КБ: Что значит, страна не на таком уровне? Я думаю, есть африканские страны, которые только завидовали бы Грузии 2003 года. А есть европейские страны, которым нынешняя российская жизнь будет казаться нищенской.

ВФ: Представим, что в России к власти пришла новая коалиция. Если мы посмотрим на состав разных маршей, в нее входят левые, националисты и либералы. Чтобы прийти во власть, они должны совершить революцию. Правильно ли говорить, что целью грузинской революции тоже была демократизация режима?

КБ: В том числе и это. Народу надоело, что ему впаривают людей, которых он не избирал. В этом смысле революция 2003 года – это было то же самое, что произошло через восемь лет и три недели в России. Разницы большой я не вижу.

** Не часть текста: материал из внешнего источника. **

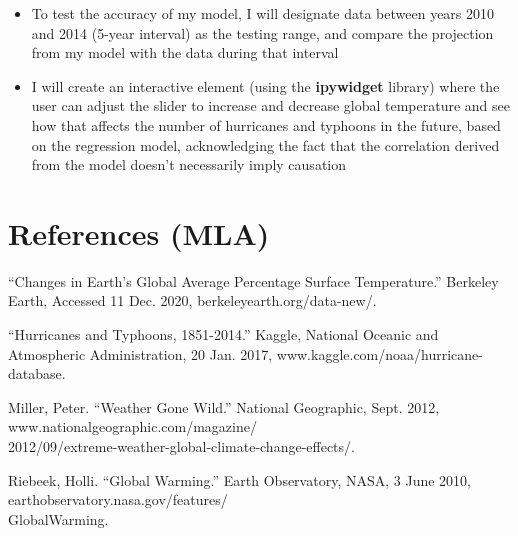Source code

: \documentclass[fontsize=11pt]{article}
\begin{document}
\begin{itemize}
    \item To test the accuracy of my model, I will designate data between years 2010 and 2014 (5-year interval) as the testing range, and compare the projection from my model with the data during that interval
    
    \item I will create an interactive element (using the \textbf{ipywidget} library) where the user can adjust the slider to increase and decrease global temperature and see how that affects the number of hurricanes and typhoons in the future, based on the regression model, acknowledging the fact that the correlation derived from the model doesn't necessarily imply causation
\end{itemize}
\section*{References (MLA)}

\begin{hangparas}{0.5in}{1}

“Changes in Earth's Global Average Percentage Surface Temperature.” Berkeley Earth, Accessed 11 Dec. 2020, berkeleyearth.org/data-new/. 

\bigskip

“Hurricanes and Typhoons, 1851-2014.” Kaggle, National Oceanic and Atmospheric Administration, 20 Jan. 2017, www.kaggle.com/noaa/hurricane-database. 

\bigskip

Miller, Peter. “Weather Gone Wild.” National Geographic, Sept. 2012, www.nationalgeographic.com/magazine/\\2012/09/extreme-weather-global-climate-change-effects/. 

\bigskip

Riebeek, Holli. “Global Warming.” Earth Observatory, NASA, 3 June 2010, earthobservatory.nasa.gov/features/\\GlobalWarming. 

\end{hangparas}
\end{document}

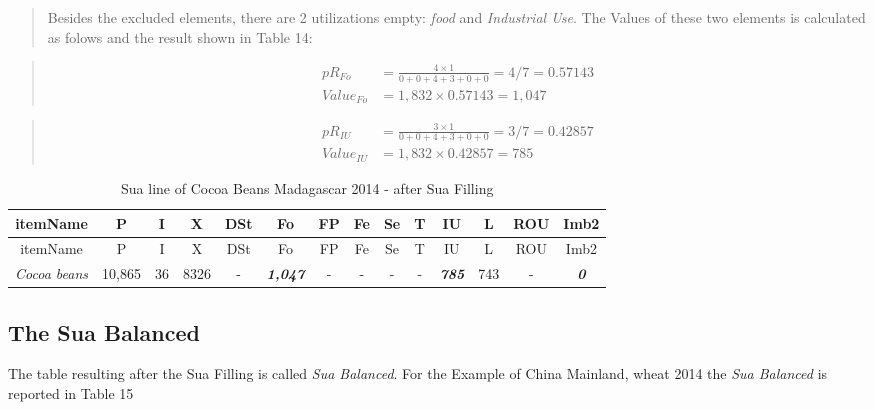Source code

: \documentclass[]{article}
\begin{document}
\begin{quote}
Besides the excluded elements, there are 2 utilizations empty:
\emph{food} and \emph{Industrial Use}. The Values of these two elements
is calculated as folows and the result shown in Table 14:
\end{quote}

\begin{quote}
\begin{equation}
\begin{aligned}
pR_{Fo} &= \frac{4\times 1}{0 + 0 + 4 + 3 + 0 + 0} = 4/7 = 0.57143 \\
Value_{Fo} &= 1,832 \times 0.57143 = 1,047 
\end{aligned}
\end{equation}
\end{quote}

\begin{quote}
\end{quote}

\begin{quote}
\begin{equation}
\begin{aligned}
\label{eq:VIUC}
pR_{IU} &= \frac{3\times 1}{0 + 0 + 4 + 3 + 0 + 0} = 3/7 = 0.42857\\
Value_{IU} &= 1,832 \times 0.42857 = 785
\end{aligned}
\end{equation}
\end{quote}

\begin{longtable}[]{@{}cccccccccccccc@{}}
\caption{Sua line of Cocoa Beans Madagascar 2014 - after Sua
Filling}\tabularnewline
\toprule
itemName & P & I & X & DSt & Fo & FP & Fe & Se & T & IU & L & ROU &
Imb2\tabularnewline
\midrule
\endfirsthead
\toprule
itemName & P & I & X & DSt & Fo & FP & Fe & Se & T & IU & L & ROU &
Imb2\tabularnewline
\midrule
\endhead
\emph{Cocoa beans} & 10,865 & 36 & 8326 & - & \textbf{\emph{1,047}} & -
& - & - & - & \textbf{\emph{785}} & 743 & - &
\textbf{\emph{0}}\tabularnewline
\bottomrule
\end{longtable}

\subsection{The Sua Balanced}\label{the-sua-balanced}

The table resulting after the Sua Filling is called \emph{Sua Balanced}.
For the Example of China Mainland, wheat 2014 the \emph{Sua Balanced} is
reported in Table 15
\end{document}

Я буду апеллировать не только к моим представлениям, но и к тому, что в мире происходит. К примеру, недавно к власти в Гватемале пришло интересное правительство: с одной стороны люди, которые получили образование в Университете Франсиско Маррокина, включая президента – одного из первых выпускников этого университета, одного из самых либеральных (в европейском смысле) или либертарианских (в американском) учебных заведений в мире. А вторая часть правительства – бывшие командиры коммунистических партизанских отрядов. И ничего, страна существует, и даже какие-то позитивные вещи происходят. Мне говорили, что министр финансов там – коммунист. Он был полевым командиром, но он хороший министр финансов, потому что не любит тратить деньги и вообще, может быть, аскет[25 - В мае 2012 года, когда проходила эта беседа, министром финансов в Гватемале был Павел Сентено из правоцентристской Патриотической партии, сделавший обычную академическую карьеру.]. Если правильных людей подобрать, правительство будет дееспособным.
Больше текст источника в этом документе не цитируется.